# EXERCISE REQUIREMENTS
Check each line of the records below for the word "style" and copy those where it appears.

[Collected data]
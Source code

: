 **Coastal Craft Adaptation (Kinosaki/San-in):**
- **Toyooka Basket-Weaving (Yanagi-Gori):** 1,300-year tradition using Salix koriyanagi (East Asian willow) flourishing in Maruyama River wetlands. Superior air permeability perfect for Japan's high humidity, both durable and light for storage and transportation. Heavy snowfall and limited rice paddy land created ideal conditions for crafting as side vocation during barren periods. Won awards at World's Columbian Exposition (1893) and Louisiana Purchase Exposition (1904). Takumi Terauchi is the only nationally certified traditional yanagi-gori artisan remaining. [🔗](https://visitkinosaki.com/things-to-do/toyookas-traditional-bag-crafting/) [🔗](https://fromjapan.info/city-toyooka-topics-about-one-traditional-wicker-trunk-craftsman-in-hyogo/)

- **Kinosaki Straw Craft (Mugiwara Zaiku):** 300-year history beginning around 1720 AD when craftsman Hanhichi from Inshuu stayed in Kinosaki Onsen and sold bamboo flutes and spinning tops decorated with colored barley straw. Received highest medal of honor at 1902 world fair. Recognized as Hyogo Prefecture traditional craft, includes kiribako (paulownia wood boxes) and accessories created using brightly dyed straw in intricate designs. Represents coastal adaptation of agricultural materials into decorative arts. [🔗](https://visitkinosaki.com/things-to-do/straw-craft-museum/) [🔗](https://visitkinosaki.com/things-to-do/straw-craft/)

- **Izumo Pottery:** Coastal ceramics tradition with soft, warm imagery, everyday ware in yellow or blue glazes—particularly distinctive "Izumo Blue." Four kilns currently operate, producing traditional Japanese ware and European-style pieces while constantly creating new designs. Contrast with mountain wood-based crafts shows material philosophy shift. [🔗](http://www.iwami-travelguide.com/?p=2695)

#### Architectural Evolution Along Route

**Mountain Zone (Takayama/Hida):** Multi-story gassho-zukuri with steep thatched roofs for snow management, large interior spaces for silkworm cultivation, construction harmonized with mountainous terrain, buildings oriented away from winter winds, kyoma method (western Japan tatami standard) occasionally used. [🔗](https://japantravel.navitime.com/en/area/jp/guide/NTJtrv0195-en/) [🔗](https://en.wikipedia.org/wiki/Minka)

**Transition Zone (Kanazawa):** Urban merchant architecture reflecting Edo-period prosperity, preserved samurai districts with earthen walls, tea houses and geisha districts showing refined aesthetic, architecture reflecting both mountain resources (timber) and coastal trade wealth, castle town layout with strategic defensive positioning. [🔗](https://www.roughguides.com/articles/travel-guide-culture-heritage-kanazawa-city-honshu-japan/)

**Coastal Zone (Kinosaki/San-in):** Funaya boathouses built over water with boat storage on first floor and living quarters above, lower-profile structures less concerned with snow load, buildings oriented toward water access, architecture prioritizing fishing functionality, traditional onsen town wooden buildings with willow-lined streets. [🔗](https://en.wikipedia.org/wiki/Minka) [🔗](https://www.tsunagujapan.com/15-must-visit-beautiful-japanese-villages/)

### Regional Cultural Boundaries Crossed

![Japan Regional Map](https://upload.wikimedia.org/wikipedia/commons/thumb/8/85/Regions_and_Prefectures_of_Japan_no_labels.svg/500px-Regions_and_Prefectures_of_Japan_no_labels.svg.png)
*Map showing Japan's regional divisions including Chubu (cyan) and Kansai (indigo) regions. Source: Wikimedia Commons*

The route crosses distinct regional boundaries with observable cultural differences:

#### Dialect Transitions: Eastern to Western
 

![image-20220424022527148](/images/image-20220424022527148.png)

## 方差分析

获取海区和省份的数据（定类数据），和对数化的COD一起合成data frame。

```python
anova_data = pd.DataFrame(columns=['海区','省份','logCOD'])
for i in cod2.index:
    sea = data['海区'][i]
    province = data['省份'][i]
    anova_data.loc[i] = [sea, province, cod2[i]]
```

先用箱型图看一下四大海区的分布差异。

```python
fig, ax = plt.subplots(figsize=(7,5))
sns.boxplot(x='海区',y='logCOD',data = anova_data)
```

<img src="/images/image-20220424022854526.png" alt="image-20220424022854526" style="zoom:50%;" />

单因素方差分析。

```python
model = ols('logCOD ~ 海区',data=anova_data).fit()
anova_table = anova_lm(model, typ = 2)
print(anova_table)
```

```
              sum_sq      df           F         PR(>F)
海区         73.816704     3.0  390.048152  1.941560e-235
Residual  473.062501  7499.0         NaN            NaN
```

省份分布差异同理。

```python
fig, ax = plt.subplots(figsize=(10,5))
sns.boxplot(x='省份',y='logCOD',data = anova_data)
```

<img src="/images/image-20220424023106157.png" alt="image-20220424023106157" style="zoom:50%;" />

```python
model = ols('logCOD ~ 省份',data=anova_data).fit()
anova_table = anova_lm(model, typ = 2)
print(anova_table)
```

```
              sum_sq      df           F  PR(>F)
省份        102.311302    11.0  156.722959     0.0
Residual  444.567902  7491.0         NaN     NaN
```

# REPLY TO THE TASK
- **Izumo Pottery:** Coastal ceramics tradition with soft, warm imagery, everyday ware in yellow or blue glazes—particularly distinctive "Izumo Blue." Four kilns currently operate, producing traditional Japanese ware and European-style pieces while constantly creating new designs. Contrast with mountain wood-based crafts shows material philosophy shift. [🔗](http://www.iwami-travelguide.com/?p=2695)
<img src="/images/image-20220424022854526.png" alt="image-20220424022854526" style="zoom:50%;" />
<img src="/images/image-20220424023106157.png" alt="image-20220424023106157" style="zoom:50%;" />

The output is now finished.